The difference is in the label. /usr/bin/diff output is correct, while
svn builtin diff is not.

I haven't digged in bug database, so this bug may be already known.

The version information

[lark@home net]$ LC_ALL=C svn --version
svn, version 1.1.3 (r12730)
   compiled Jan 21 2005, 17:40:13

Copyright (C) 2000-2004 CollabNet.
Subversion is open source software, see http://subversion.tigris.org/
This product includes software developed by CollabNet (http://www.Collab.Net/).

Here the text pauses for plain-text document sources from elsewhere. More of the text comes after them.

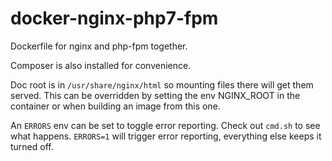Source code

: # docker-nginx-php7-fpm
Dockerfile for nginx and php-fpm together.

Composer is also installed for convenience.

Doc root is in `/usr/share/nginx/html` so mounting files there will get them served. 
This can be overridden by setting the env NGINX_ROOT in the container or when building an image from this one.

An `ERRORS` env can be set to toggle error reporting. Check out `cmd.sh` to see what happens. 
`ERRORS=1` will trigger error reporting, everything else keeps it turned off.
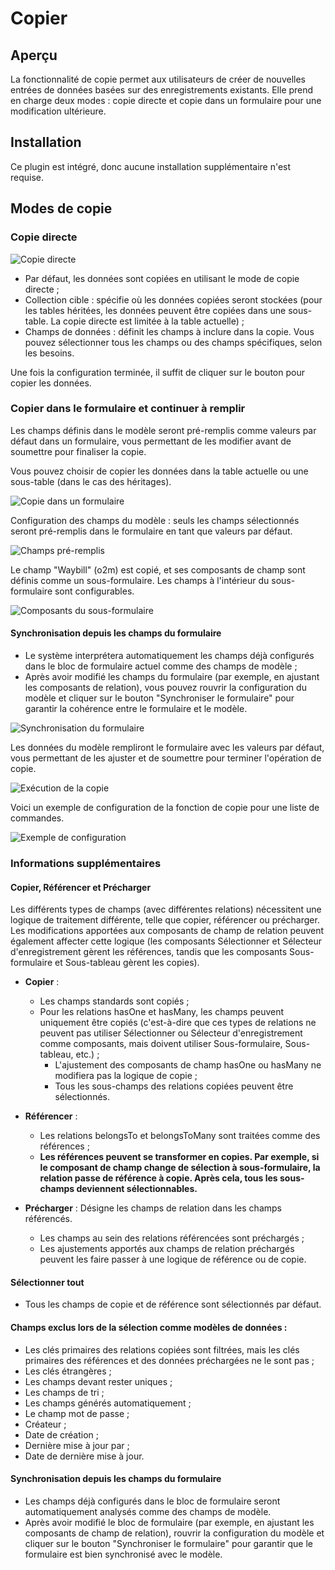# **Copier**

<PluginInfo name="action-duplicate"></PluginInfo>

## Aperçu

La fonctionnalité de copie permet aux utilisateurs de créer de nouvelles entrées de données basées sur des enregistrements existants. Elle prend en charge deux modes : copie directe et copie dans un formulaire pour une modification ultérieure.

## Installation

Ce plugin est intégré, donc aucune installation supplémentaire n'est requise.

## Modes de copie

### Copie directe

![Copie directe](https://static-docs.nocobase.com/2c0ac5d1a539de4b72b49b7d966d8c09.png)

- Par défaut, les données sont copiées en utilisant le mode de copie directe ;
- Collection cible : spécifie où les données copiées seront stockées (pour les tables héritées, les données peuvent être copiées dans une sous-table. La copie directe est limitée à la table actuelle) ;
- Champs de données : définit les champs à inclure dans la copie. Vous pouvez sélectionner tous les champs ou des champs spécifiques, selon les besoins.

Une fois la configuration terminée, il suffit de cliquer sur le bouton pour copier les données.

### Copier dans le formulaire et continuer à remplir

Les champs définis dans le modèle seront pré-remplis comme valeurs par défaut dans un formulaire, vous permettant de les modifier avant de soumettre pour finaliser la copie.

Vous pouvez choisir de copier les données dans la table actuelle ou une sous-table (dans le cas des héritages).

![Copie dans un formulaire](https://static-docs.nocobase.com/a072aa572fd0a0fe643eadf95471da2a.png)

Configuration des champs du modèle : seuls les champs sélectionnés seront pré-remplis dans le formulaire en tant que valeurs par défaut.

![Champs pré-remplis](https://static-docs.nocobase.com/8032fa2025180ade275da55b97774b4d.png)

Le champ "Waybill" (o2m) est copié, et ses composants de champ sont définis comme un sous-formulaire. Les champs à l'intérieur du sous-formulaire sont configurables.

![Composants du sous-formulaire](https://static-docs.nocobase.com/b13c9287bae8601646727a2e78b81be7.png)

#### Synchronisation depuis les champs du formulaire

- Le système interprétera automatiquement les champs déjà configurés dans le bloc de formulaire actuel comme des champs de modèle ;
- Après avoir modifié les champs du formulaire (par exemple, en ajustant les composants de relation), vous pouvez rouvrir la configuration du modèle et cliquer sur le bouton "Synchroniser le formulaire" pour garantir la cohérence entre le formulaire et le modèle.

![Synchronisation du formulaire](https://static-docs.nocobase.com/156b6d8d741521e63d12e49092414d58.png)

Les données du modèle rempliront le formulaire avec les valeurs par défaut, vous permettant de les ajuster et de soumettre pour terminer l'opération de copie.

![Exécution de la copie](https://static-docs.nocobase.com/1c0a0ae0c59971f48b2282a68831d44b.png)

Voici un exemple de configuration de la fonction de copie pour une liste de commandes.

![Exemple de configuration](https://static-docs.nocobase.com/fa8a89abf0ba136df04b6d0d838eae4e.gif)

### Informations supplémentaires

#### Copier, Référencer et Précharger

Les différents types de champs (avec différentes relations) nécessitent une logique de traitement différente, telle que copier, référencer ou précharger. Les modifications apportées aux composants de champ de relation peuvent également affecter cette logique (les composants Sélectionner et Sélecteur d'enregistrement gèrent les références, tandis que les composants Sous-formulaire et Sous-tableau gèrent les copies).

- **Copier** :

  - Les champs standards sont copiés ;
  - Pour les relations hasOne et hasMany, les champs peuvent uniquement être copiés (c'est-à-dire que ces types de relations ne peuvent pas utiliser Sélectionner ou Sélecteur d'enregistrement comme composants, mais doivent utiliser Sous-formulaire, Sous-tableau, etc.) ;
    - L'ajustement des composants de champ hasOne ou hasMany ne modifiera pas la logique de copie ;
    - Tous les sous-champs des relations copiées peuvent être sélectionnés.

- **Référencer** :

  - Les relations belongsTo et belongsToMany sont traitées comme des références ;
  - **Les références peuvent se transformer en copies. Par exemple, si le composant de champ change de sélection à sous-formulaire, la relation passe de référence à copie. Après cela, tous les sous-champs deviennent sélectionnables.**

- **Précharger** : Désigne les champs de relation dans les champs référencés.

  - Les champs au sein des relations référencées sont préchargés ;
  - Les ajustements apportés aux champs de relation préchargés peuvent les faire passer à une logique de référence ou de copie.

#### Sélectionner tout

- Tous les champs de copie et de référence sont sélectionnés par défaut.

#### Champs exclus lors de la sélection comme modèles de données :

- Les clés primaires des relations copiées sont filtrées, mais les clés primaires des références et des données préchargées ne le sont pas ;
- Les clés étrangères ;
- Les champs devant rester uniques ;
- Les champs de tri ;
- Les champs générés automatiquement ;
- Le champ mot de passe ;
- Créateur ;
- Date de création ;
- Dernière mise à jour par ;
- Date de dernière mise à jour.

#### Synchronisation depuis les champs du formulaire

- Les champs déjà configurés dans le bloc de formulaire seront automatiquement analysés comme des champs de modèle.
- Après avoir modifié le bloc de formulaire (par exemple, en ajustant les composants de champ de relation), rouvrir la configuration du modèle et cliquer sur le bouton "Synchroniser le formulaire" pour garantir que le formulaire est bien synchronisé avec le modèle.
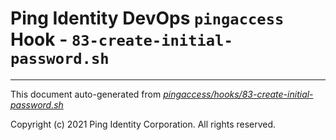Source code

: 
# Ping Identity DevOps `pingaccess` Hook - `83-create-initial-password.sh`

---
This document auto-generated from _[pingaccess/hooks/83-create-initial-password.sh](https://github.com/pingidentity/pingidentity-docker-builds/blob/master/pingaccess/hooks/83-create-initial-password.sh)_

Copyright (c)  2021 Ping Identity Corporation. All rights reserved.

The following repository access (RA) modules are available:

* ra_dav : Module for accessing a repository via WebDAV (DeltaV) protocol.
  - handles 'http' schema
  - handles 'https' schema
* ra_local : Module for accessing a repository on local disk.
  - handles 'file' schema
* ra_svn : Module for accessing a repository using the svn network protocol.
  - handles 'svn' schema




-- 
  lark


---------------------------------------------------------------------
To unsubscribe, e-mail: dev-unsubscribe@subversion.tigris.org
For additional commands, e-mail: dev-help@subversion.tigris.org

Re[4]: svn diff character set handling problem

Posted by Wang Jian <la...@linux.net.cn>.
Hi kfogel,


On 05 Feb 2005 23:17:11 -0600, kfogel@collab.net wrote:

> Wang Jian <la...@linux.net.cn> writes:
> > Hi kfogel,
> > 
> 
> > Here is my test
> > 
> > $ cat ./mydiff
> > #!/bin/sh
> > 
> > echo "$@"
> > $ svn diff --diff-cmd=./mydiff baserequestgenerator.class.php 
> > Index: baserequestgenerator.class.php
> > ===================================================================
> > -u -L baserequestgenerator.class.php    (修订版 956) -L baserequestgenerator.class.php        (工作拷贝) .svn/text-base/baserequestgenerator.class.php.svn-base baserequestgenerator.class.php
> > 
> > 
> > If I deliberately set to another locale
> > 
> > $ LC_ALL=zh_TW svn diff --diff-cmd=./mydiff baserequestgenerator.class.php 
> > Index: baserequestgenerator.class.php
> > ===================================================================
> > svn: Can't recode string
> 
> Hmmm. First, I don't understand why your script works as a diff-cmd.
> All it does is echo its arguments, right?  It never actually runs a
> diff program.  So how is it producing the output shown above?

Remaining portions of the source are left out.